__About this task__
Exclude the pictures, then copy word for word the lines running from the beginning of the records through the line with "Let's Go To Makkah is".

Data items:
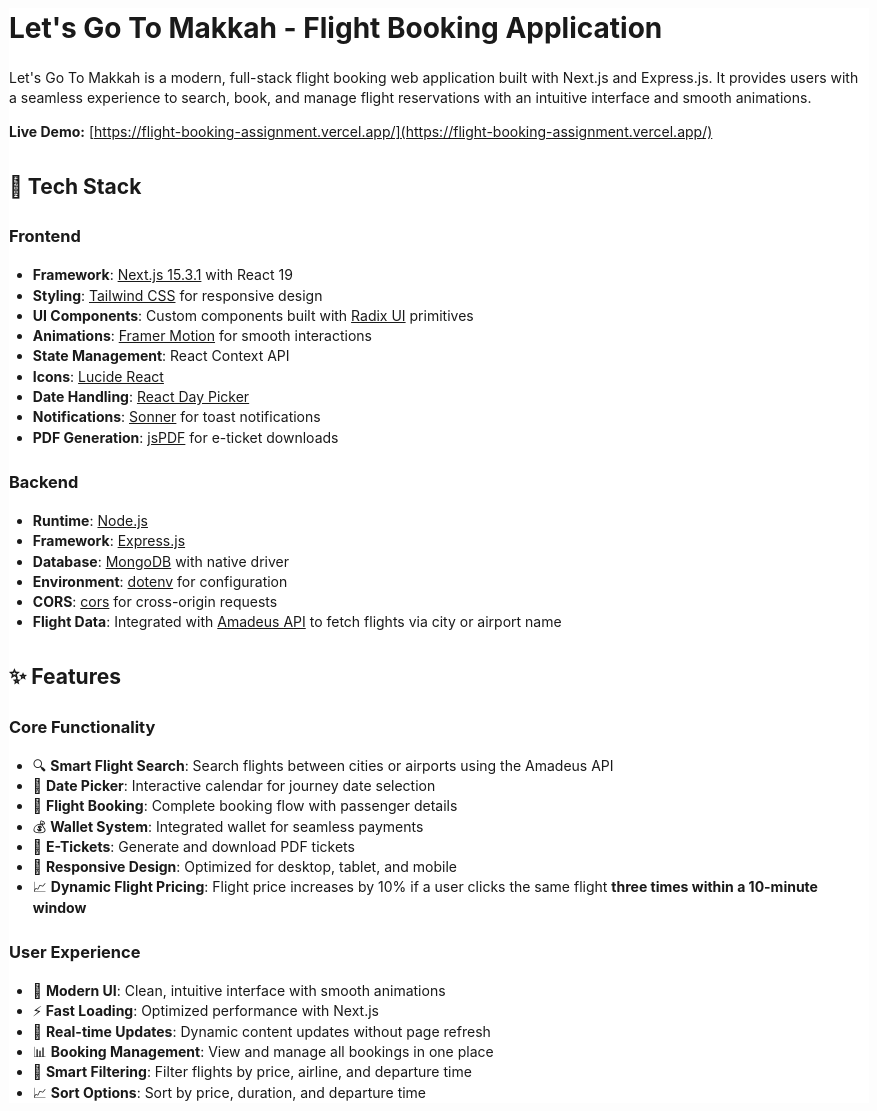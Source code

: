 # Let's Go To Makkah - Flight Booking Application

Let's Go To Makkah is a modern, full-stack flight booking web application built with Next.js and Express.js. It provides users with a seamless experience to search, book, and manage flight reservations with an intuitive interface and smooth animations.

**Live Demo:** [https://flight-booking-assignment.vercel.app/](https://flight-booking-assignment.vercel.app/)

## 🚀 Tech Stack

### Frontend
- **Framework**: [Next.js 15.3.1](https://nextjs.org/) with React 19
- **Styling**: [Tailwind CSS](https://tailwindcss.com/) for responsive design
- **UI Components**: Custom components built with [Radix UI](https://www.radix-ui.com/) primitives
- **Animations**: [Framer Motion](https://www.framer.com/motion/) for smooth interactions
- **State Management**: React Context API
- **Icons**: [Lucide React](https://lucide.dev/)
- **Date Handling**: [React Day Picker](https://react-day-picker.js.org/)
- **Notifications**: [Sonner](https://sonner.emilkowal.ski/) for toast notifications
- **PDF Generation**: [jsPDF](https://github.com/parallax/jsPDF) for e-ticket downloads

### Backend
- **Runtime**: [Node.js](https://nodejs.org/)
- **Framework**: [Express.js](https://expressjs.com/)
- **Database**: [MongoDB](https://www.mongodb.com/) with native driver
- **Environment**: [dotenv](https://github.com/motdotla/dotenv) for configuration
- **CORS**: [cors](https://github.com/expressjs/cors) for cross-origin requests
- **Flight Data**: Integrated with [Amadeus API](https://developers.amadeus.com/) to fetch flights via city or airport name

## ✨ Features

### Core Functionality
- 🔍 **Smart Flight Search**: Search flights between cities or airports using the Amadeus API
- 📅 **Date Picker**: Interactive calendar for journey date selection
- 💺 **Flight Booking**: Complete booking flow with passenger details
- 💰 **Wallet System**: Integrated wallet for seamless payments
- 🎫 **E-Tickets**: Generate and download PDF tickets
- 📱 **Responsive Design**: Optimized for desktop, tablet, and mobile
- 📈 **Dynamic Flight Pricing**: Flight price increases by 10% if a user clicks the same flight **three times within a 10-minute window**

### User Experience
- 🎨 **Modern UI**: Clean, intuitive interface with smooth animations
- ⚡ **Fast Loading**: Optimized performance with Next.js
- 🔄 **Real-time Updates**: Dynamic content updates without page refresh
- 📊 **Booking Management**: View and manage all bookings in one place
- 🎯 **Smart Filtering**: Filter flights by price, airline, and departure time
- 📈 **Sort Options**: Sort by price, duration, and departure time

__Written answer__
Source code

: # Let's Go To Makkah - Flight Booking Application

Let's Go To Makkah is a modern, full-stack flight booking web application built with Next.js and Express.js. It provides users with a seamless experience to search, book, and manage flight reservations with an intuitive interface and smooth animations.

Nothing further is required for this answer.